*Given data*.
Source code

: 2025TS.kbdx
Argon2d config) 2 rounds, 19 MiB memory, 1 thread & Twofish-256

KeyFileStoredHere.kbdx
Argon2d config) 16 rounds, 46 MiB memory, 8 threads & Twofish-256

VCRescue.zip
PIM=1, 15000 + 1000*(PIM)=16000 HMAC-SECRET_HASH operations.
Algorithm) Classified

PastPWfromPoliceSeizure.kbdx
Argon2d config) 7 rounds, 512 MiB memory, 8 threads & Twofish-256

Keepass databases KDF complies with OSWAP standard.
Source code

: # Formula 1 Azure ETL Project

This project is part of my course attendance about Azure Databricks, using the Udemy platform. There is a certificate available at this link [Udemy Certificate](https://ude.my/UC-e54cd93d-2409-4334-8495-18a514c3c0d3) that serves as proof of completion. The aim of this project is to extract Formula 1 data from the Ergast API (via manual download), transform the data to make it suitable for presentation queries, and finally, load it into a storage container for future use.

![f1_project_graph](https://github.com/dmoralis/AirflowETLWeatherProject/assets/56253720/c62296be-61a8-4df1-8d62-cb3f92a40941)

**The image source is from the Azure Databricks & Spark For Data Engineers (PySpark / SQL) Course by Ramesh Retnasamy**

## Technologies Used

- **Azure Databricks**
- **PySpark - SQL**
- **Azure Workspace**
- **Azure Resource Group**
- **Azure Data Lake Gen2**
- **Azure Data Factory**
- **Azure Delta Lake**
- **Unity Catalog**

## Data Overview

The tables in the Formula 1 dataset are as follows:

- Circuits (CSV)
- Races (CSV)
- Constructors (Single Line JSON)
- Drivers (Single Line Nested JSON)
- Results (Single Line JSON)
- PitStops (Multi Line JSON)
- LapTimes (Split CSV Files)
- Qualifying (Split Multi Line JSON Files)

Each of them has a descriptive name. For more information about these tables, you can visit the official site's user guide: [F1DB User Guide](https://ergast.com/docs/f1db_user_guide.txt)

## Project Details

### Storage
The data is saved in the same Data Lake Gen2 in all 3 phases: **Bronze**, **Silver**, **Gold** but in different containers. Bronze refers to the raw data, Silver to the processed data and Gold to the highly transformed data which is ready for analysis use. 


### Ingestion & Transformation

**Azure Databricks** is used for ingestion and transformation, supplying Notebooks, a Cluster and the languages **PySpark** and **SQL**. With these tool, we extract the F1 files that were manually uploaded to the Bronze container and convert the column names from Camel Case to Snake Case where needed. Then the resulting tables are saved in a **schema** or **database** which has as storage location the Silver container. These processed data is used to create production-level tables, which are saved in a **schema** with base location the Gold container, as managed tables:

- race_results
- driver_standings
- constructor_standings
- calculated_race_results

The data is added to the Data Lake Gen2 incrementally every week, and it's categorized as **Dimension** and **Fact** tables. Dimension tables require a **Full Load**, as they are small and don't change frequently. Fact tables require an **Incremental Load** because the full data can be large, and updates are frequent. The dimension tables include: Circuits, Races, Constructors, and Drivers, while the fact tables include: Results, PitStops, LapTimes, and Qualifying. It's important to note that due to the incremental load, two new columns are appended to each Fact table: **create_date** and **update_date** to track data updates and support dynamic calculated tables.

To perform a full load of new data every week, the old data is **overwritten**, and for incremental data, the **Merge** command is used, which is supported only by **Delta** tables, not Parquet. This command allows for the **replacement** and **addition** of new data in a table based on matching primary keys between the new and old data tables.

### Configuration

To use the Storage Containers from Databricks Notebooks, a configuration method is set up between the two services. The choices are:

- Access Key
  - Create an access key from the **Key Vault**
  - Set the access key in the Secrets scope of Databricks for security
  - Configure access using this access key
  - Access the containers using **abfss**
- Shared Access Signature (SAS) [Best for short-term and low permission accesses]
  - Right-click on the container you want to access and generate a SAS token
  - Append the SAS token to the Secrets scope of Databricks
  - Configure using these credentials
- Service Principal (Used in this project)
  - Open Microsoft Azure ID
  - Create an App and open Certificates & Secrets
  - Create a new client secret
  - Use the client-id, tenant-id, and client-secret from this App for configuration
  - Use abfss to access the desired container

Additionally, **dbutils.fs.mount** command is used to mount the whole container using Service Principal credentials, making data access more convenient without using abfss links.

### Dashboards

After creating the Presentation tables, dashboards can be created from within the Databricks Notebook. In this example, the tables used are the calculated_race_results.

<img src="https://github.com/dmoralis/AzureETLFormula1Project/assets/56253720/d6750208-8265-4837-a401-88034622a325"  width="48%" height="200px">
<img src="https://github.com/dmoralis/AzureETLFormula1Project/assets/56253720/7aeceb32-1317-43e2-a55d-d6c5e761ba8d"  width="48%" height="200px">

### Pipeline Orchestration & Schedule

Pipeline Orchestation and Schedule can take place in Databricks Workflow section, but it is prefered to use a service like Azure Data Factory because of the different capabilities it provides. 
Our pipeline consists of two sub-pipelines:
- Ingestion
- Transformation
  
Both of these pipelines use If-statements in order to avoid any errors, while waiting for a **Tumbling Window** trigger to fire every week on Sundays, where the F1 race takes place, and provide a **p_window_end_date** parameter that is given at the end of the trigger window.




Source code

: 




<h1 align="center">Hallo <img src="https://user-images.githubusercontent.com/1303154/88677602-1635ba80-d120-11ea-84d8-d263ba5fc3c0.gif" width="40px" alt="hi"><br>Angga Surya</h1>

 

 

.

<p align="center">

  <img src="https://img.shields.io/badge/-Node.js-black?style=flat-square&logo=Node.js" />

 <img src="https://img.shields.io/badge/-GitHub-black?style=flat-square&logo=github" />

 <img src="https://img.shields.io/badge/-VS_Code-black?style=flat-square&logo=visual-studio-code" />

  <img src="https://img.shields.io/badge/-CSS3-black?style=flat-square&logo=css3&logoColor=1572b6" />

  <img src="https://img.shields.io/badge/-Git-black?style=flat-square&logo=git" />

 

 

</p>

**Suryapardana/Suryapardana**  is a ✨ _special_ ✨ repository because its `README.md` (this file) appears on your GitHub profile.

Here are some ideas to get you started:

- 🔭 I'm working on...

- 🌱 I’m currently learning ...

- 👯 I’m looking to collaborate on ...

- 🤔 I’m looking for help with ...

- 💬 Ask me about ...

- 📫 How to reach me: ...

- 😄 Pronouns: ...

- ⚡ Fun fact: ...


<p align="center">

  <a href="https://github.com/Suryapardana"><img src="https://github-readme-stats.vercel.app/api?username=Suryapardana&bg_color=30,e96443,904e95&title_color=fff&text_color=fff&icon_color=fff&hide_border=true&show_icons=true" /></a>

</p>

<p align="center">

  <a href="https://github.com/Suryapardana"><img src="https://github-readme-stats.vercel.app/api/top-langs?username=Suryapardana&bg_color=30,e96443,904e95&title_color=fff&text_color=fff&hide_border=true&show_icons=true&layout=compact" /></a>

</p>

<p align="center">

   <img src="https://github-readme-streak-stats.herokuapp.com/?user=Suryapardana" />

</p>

*Exercise requirements*. Output exactly one stretch of the listing: from the line containing "- Drivers (Single Line Nested JSON)" through the line containing "- Qualifying (Split Multi Line JSON Files)", both end lines included.

*Task output*.
- Drivers (Single Line Nested JSON)
- Results (Single Line JSON)
- PitStops (Multi Line JSON)
- LapTimes (Split CSV Files)
- Qualifying (Split Multi Line JSON Files)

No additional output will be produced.